Though I met those who felt abandoned by their fellow Christians or excluded by the Catholic Church, I encountered no one who felt abandoned by God.
Whether migrants trying to get to the United States to apply for asylum, women in marginalized communities, families affected by gang violence or L.G.B.T. Catholics, all the persons I met were actively resisting systems of exclusion. Their strength came from an absolute conviction that God accompanies them on their journeys—even when others do not. “I see God putting good people in our path,” said a migrant woman from Ciudad Juarez.
In“Fratelli Tutti,” Francis proclaims“we want to be a Church that serves, that leaves home and goes forth…in order to accompany life, to sustain hope … to build bridges, to break down walls, to sow seeds of reconciliation.” This requires learning to accompany as God accompanies, without exclusion.
This also includes those excluded by the church itself, such as L.G.B.T. Catholics. The existential peripheries are within the church itself as well as in society. Christine is a transgender Catholic whose faith centers around the sacraments and a deep commitment to the dignity of all persons, from the unborn and the elderly to our brothers and sisters in the L.G.B.T. community. We met in a conference room at a parish with an active L.G.B.T. community in New Jersey. “All that we ask,” noted Christine, “is that we are included in our faith, in our parish communities and active in those communities just like everyone else.” Sometimes going out to the existential peripheries is simply going over to the next pew.
Focusing on the lived experience and faith of people living on the margins of power is not radical or unique. Pastoral and practical theologians, like our team member and fellow theologian Jennifer Owens-Jofré, have long engaged in this work. The methodological approach also has a long history in Latin America.

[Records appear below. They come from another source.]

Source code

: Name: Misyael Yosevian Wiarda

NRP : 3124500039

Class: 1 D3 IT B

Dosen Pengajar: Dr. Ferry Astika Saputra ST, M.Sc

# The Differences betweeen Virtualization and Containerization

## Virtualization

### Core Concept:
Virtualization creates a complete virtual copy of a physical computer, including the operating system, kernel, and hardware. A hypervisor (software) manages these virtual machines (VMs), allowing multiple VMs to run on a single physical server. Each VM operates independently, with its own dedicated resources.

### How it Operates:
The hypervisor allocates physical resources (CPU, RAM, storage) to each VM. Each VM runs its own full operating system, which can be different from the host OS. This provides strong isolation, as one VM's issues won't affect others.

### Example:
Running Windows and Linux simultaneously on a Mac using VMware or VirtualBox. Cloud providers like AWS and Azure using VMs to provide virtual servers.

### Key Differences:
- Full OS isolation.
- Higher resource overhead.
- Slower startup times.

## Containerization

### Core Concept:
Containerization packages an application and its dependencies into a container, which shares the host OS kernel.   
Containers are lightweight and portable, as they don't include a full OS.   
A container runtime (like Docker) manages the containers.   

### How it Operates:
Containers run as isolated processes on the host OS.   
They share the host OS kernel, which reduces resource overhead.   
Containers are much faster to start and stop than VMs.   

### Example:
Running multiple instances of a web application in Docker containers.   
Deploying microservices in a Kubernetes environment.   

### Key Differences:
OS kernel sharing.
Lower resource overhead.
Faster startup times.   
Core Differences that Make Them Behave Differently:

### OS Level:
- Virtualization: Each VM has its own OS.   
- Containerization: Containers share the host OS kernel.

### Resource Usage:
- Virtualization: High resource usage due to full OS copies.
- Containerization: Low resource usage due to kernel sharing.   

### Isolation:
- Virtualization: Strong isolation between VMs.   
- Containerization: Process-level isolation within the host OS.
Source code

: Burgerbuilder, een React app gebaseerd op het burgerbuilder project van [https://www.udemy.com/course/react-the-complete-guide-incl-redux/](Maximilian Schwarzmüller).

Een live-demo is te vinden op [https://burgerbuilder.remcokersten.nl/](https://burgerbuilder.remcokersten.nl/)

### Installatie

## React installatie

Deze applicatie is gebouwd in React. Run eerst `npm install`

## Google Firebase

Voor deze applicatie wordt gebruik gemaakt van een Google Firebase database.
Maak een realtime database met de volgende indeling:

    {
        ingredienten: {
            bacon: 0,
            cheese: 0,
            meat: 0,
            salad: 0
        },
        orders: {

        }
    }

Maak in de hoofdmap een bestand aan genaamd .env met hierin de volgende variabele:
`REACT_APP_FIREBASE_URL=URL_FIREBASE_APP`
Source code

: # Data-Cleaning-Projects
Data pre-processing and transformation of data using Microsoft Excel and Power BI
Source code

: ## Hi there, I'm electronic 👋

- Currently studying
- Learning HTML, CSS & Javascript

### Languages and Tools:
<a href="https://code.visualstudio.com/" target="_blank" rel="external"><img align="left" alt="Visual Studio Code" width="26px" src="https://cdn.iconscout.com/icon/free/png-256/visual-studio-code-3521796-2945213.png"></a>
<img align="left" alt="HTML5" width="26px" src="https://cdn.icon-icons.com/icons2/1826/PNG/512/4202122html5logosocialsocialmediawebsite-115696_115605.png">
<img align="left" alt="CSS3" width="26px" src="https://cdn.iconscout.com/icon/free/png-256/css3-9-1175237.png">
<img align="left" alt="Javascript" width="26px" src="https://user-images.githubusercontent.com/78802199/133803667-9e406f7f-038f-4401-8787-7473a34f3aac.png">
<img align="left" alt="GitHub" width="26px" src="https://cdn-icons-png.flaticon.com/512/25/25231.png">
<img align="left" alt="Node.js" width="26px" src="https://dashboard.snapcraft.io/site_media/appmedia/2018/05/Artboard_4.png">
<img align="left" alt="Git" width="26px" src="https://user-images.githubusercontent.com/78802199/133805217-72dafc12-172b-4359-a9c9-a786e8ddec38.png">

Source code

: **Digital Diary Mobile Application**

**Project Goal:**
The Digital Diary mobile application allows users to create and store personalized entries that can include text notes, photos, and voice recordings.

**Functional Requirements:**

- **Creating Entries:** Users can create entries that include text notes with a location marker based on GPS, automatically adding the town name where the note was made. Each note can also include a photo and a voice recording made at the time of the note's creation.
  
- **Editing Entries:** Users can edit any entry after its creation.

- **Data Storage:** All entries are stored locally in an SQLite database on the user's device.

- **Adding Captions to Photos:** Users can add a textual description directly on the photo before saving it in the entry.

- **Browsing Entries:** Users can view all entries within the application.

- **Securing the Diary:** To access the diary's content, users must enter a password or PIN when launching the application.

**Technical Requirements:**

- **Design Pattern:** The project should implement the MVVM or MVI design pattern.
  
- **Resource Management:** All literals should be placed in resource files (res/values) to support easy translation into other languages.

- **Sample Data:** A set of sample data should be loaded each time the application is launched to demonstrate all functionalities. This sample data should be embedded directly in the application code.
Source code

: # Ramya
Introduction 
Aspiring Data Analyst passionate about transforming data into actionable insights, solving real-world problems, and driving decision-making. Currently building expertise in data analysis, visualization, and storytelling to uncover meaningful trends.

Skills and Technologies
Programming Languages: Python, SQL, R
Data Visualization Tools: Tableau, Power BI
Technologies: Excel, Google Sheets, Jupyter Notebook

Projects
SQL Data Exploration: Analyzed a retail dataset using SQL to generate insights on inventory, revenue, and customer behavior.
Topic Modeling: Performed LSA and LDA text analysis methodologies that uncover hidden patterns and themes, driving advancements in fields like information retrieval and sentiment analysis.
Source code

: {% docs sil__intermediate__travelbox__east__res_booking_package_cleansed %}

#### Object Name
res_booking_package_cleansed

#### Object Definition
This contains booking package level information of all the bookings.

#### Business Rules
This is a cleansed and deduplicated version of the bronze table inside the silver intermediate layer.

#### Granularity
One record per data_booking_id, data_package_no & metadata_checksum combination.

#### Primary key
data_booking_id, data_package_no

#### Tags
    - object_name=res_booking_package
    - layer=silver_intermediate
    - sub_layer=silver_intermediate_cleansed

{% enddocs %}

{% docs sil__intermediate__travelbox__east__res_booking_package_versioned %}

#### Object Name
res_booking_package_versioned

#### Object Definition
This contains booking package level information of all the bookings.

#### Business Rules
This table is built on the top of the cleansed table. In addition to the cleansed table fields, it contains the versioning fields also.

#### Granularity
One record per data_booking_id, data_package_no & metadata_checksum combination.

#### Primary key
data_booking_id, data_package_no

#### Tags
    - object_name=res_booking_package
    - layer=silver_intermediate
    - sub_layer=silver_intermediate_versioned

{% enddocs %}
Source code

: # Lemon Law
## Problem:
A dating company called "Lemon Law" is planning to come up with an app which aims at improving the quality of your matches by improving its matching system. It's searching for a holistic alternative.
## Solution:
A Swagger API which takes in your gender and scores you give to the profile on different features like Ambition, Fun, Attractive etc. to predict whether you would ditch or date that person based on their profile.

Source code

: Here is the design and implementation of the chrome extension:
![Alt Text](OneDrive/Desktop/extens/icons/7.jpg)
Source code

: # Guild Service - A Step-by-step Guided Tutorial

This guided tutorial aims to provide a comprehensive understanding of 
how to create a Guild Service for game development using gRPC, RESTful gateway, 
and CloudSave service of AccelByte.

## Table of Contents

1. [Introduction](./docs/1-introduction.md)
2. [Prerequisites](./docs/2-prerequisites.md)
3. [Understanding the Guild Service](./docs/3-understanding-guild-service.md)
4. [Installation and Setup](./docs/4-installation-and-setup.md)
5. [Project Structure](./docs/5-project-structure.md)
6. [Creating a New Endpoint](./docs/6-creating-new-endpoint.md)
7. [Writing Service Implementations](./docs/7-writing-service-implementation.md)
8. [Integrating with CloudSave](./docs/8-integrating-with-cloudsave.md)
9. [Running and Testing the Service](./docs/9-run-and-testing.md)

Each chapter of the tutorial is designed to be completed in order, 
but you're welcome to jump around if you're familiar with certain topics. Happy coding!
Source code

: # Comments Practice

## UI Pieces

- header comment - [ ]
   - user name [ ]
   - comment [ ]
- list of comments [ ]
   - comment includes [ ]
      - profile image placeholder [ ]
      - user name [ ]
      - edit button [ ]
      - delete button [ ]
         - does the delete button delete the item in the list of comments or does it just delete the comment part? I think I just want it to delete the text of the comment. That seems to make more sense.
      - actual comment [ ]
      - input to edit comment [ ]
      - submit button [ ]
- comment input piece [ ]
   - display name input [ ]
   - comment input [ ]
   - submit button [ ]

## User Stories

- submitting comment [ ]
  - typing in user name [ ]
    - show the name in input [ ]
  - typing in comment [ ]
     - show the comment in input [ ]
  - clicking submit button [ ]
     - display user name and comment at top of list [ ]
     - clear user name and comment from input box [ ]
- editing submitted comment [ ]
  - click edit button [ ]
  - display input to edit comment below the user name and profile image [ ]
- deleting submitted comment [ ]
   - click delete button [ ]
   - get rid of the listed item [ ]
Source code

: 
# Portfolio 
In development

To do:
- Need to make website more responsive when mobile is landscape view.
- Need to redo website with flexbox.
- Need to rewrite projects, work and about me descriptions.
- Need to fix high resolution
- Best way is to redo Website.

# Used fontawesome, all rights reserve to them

However, what is unique and important about this project is the way in which it was globalized and systematized with the Migrant & Refugee Section of the Dicastery for the Promotion of Integral Human Development.
From my perspective, this project, and the call from Pope Francis to go out to the peripheries, is not about giving voice to the voiceless. It is about recognizing, in prayerful humility, that our brothers and sisters on “the existential peripheries” are already speaking, witnessing to God in a world of injustice.
Can we quiet ourselves long enough to hear their stories? And once we do, can we become the welcoming and inclusive church required to accompany our neighbors as God accompanies them?